(The data Opens)

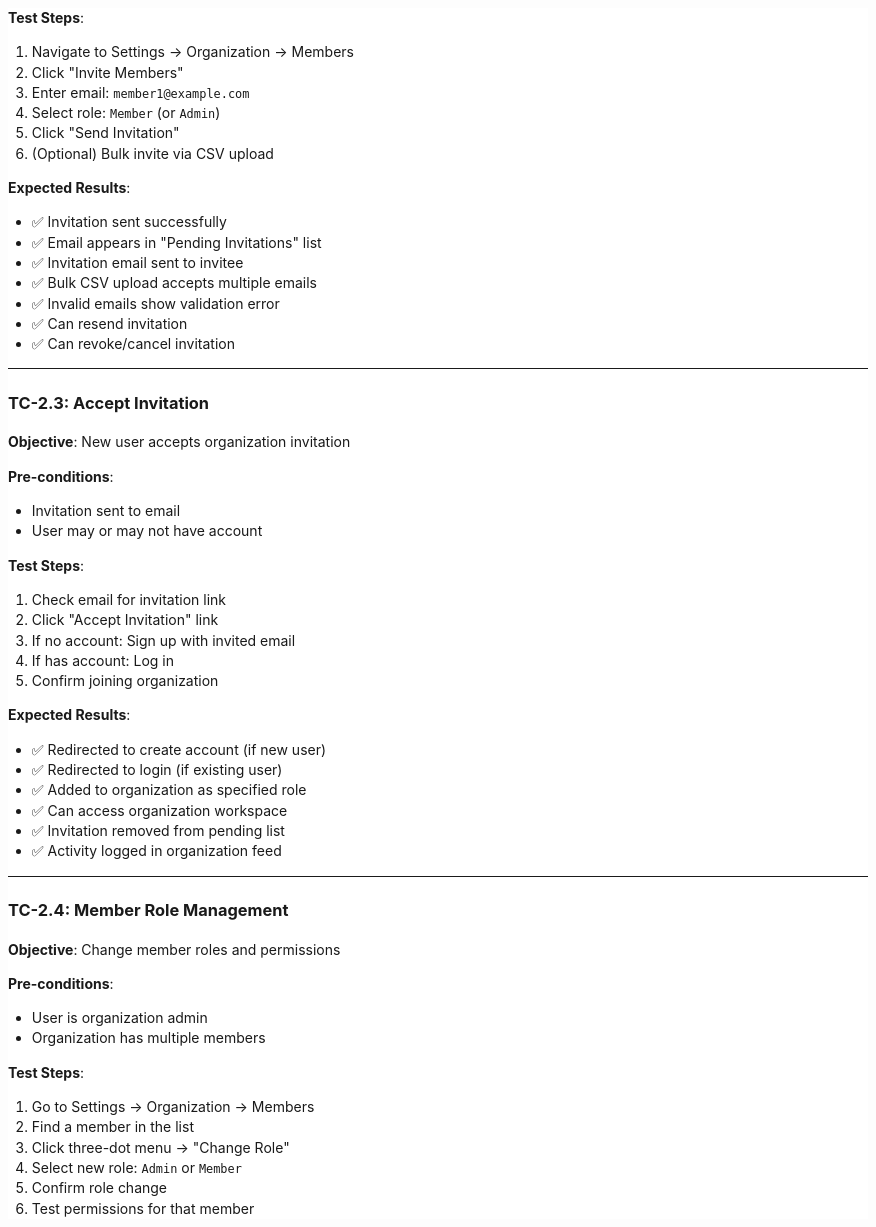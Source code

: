 **Test Steps**:
1. Navigate to Settings → Organization → Members
2. Click "Invite Members"
3. Enter email: `member1@example.com`
4. Select role: `Member` (or `Admin`)
5. Click "Send Invitation"
6. (Optional) Bulk invite via CSV upload

**Expected Results**:
- ✅ Invitation sent successfully
- ✅ Email appears in "Pending Invitations" list
- ✅ Invitation email sent to invitee
- ✅ Bulk CSV upload accepts multiple emails
- ✅ Invalid emails show validation error
- ✅ Can resend invitation
- ✅ Can revoke/cancel invitation

---

### TC-2.3: Accept Invitation
**Objective**: New user accepts organization invitation

**Pre-conditions**:
- Invitation sent to email
- User may or may not have account

**Test Steps**:
1. Check email for invitation link
2. Click "Accept Invitation" link
3. If no account: Sign up with invited email
4. If has account: Log in
5. Confirm joining organization

**Expected Results**:
- ✅ Redirected to create account (if new user)
- ✅ Redirected to login (if existing user)
- ✅ Added to organization as specified role
- ✅ Can access organization workspace
- ✅ Invitation removed from pending list
- ✅ Activity logged in organization feed

---

### TC-2.4: Member Role Management
**Objective**: Change member roles and permissions

**Pre-conditions**:
- User is organization admin
- Organization has multiple members

**Test Steps**:
1. Go to Settings → Organization → Members
2. Find a member in the list
3. Click three-dot menu → "Change Role"
4. Select new role: `Admin` or `Member`
5. Confirm role change
6. Test permissions for that member
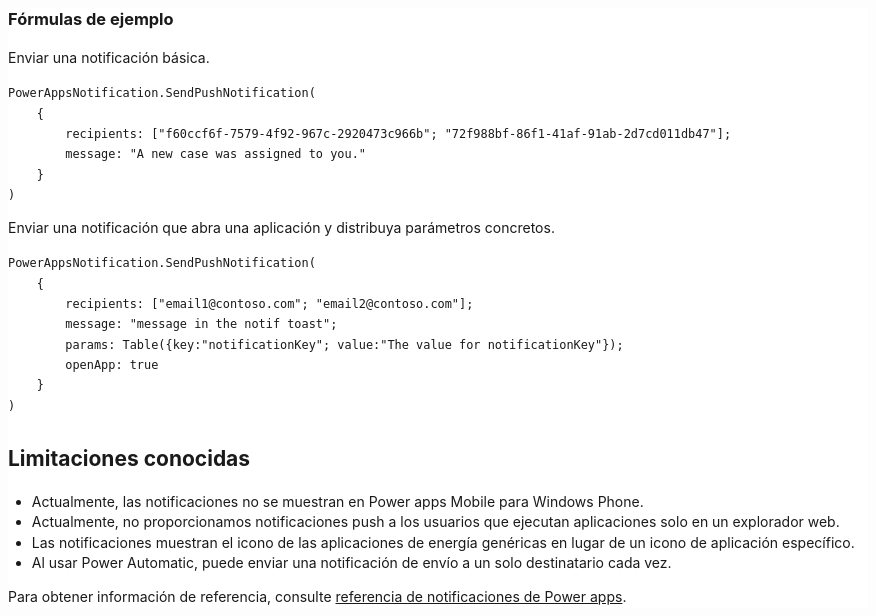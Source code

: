 ### <a name="sample-formulas"></a>Fórmulas de ejemplo
Enviar una notificación básica.

```powerapps-comma
PowerAppsNotification.SendPushNotification(
    {
        recipients: ["f60ccf6f-7579-4f92-967c-2920473c966b"; "72f988bf-86f1-41af-91ab-2d7cd011db47"];
        message: "A new case was assigned to you."
    }
)
```

Enviar una notificación que abra una aplicación y distribuya parámetros concretos.

```powerapps-comma
PowerAppsNotification.SendPushNotification(
    {
        recipients: ["email1@contoso.com"; "email2@contoso.com"];
        message: "message in the notif toast";
        params: Table({key:"notificationKey"; value:"The value for notificationKey"});
        openApp: true
    }
)
```

## <a name="known-limitations"></a>Limitaciones conocidas
* Actualmente, las notificaciones no se muestran en Power apps Mobile para Windows Phone.
* Actualmente, no proporcionamos notificaciones push a los usuarios que ejecutan aplicaciones solo en un explorador web.
* Las notificaciones muestran el icono de las aplicaciones de energía genéricas en lugar de un icono de aplicación específico.
* Al usar Power Automatic, puede enviar una notificación de envío a un solo destinatario cada vez.

Para obtener información de referencia, consulte [referencia de notificaciones de Power apps](https://docs.microsoft.com/connectors/powerappsnotification/).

(The data Closes)

What to produce
Where a line above holds the string "Objective", copy that line.

Answer section
**Objective**: New user accepts organization invitation
**Objective**: Change member roles and permissions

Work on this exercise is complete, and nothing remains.